Alors que la TNT fêtera dans quelques jours ses 18 ans, peu de choses ont bougé depuis la loi du 25 octobre 2021 relative à la régulation et à la protection de l’accès aux œuvres culturelles à l’ère numérique qui a entériné la modernisation de la plateforme a minima pour une transition vers l’Ultra Haute Définition, avec une diffusion expérimentale qui s’achèvera en 2030.  

Le 31 mars marquera les 18 ans de la TNT, et si 19 % des foyers utilisent toujours la plateforme numérique terrestre comme mode de réception exclusif de la télévision, son lent recul semble inexorable.

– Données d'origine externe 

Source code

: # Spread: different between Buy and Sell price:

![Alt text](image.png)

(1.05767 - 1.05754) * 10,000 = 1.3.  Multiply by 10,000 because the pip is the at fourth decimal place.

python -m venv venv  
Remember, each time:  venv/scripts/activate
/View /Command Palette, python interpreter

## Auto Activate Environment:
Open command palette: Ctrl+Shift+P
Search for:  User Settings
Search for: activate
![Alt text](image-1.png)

L’Arcom a publié le 9 mars les résultats de l’Observatoire de l’équipement audiovisuel des foyers pour le 1er semestre 2022. Ils s’inscrivent dans le prolongement des tendances constatées depuis plusieurs années en matière de réception de la télévision avec une nouvelle progression de l’IPTV qui confirme sa position de leader (ce depuis la fin de l’année 2016), tous postes confondus, à hauteur de 63,9 % des foyers équipés d’au moins un téléviseur. Cela représente désormais 16 points de plus que la réception hertzienne terrestre (48,0 %). Le différentiel est encore plus net quand on s’intéresse au seul poste principal, puisque l’IPTV représente 22,6 points de plus que l’hertzien (61,4 % contre 38,8 %).

En raisonnant non plus sur les postes de télévision mais sur le raccordement des foyers (67,5 % des foyers possèdent un seul mode de réception et 32,5 % en détiennent plusieurs), on comprend mieux l’opération de vases communicants qui s’est opérée ces dernières années. Entre fin 2016 et fin juin 2022, l’agrégat IPTV (IPTV seule ou combinée à un autre mode de réception) est passé de 55,6 % des foyers à 67,4 % soit une progression de 12 points, quasiment identique au recul de la TNT sur la même période (43,2% en 2022 contre 56,3 % en 2016, soit une baisse de 13 points).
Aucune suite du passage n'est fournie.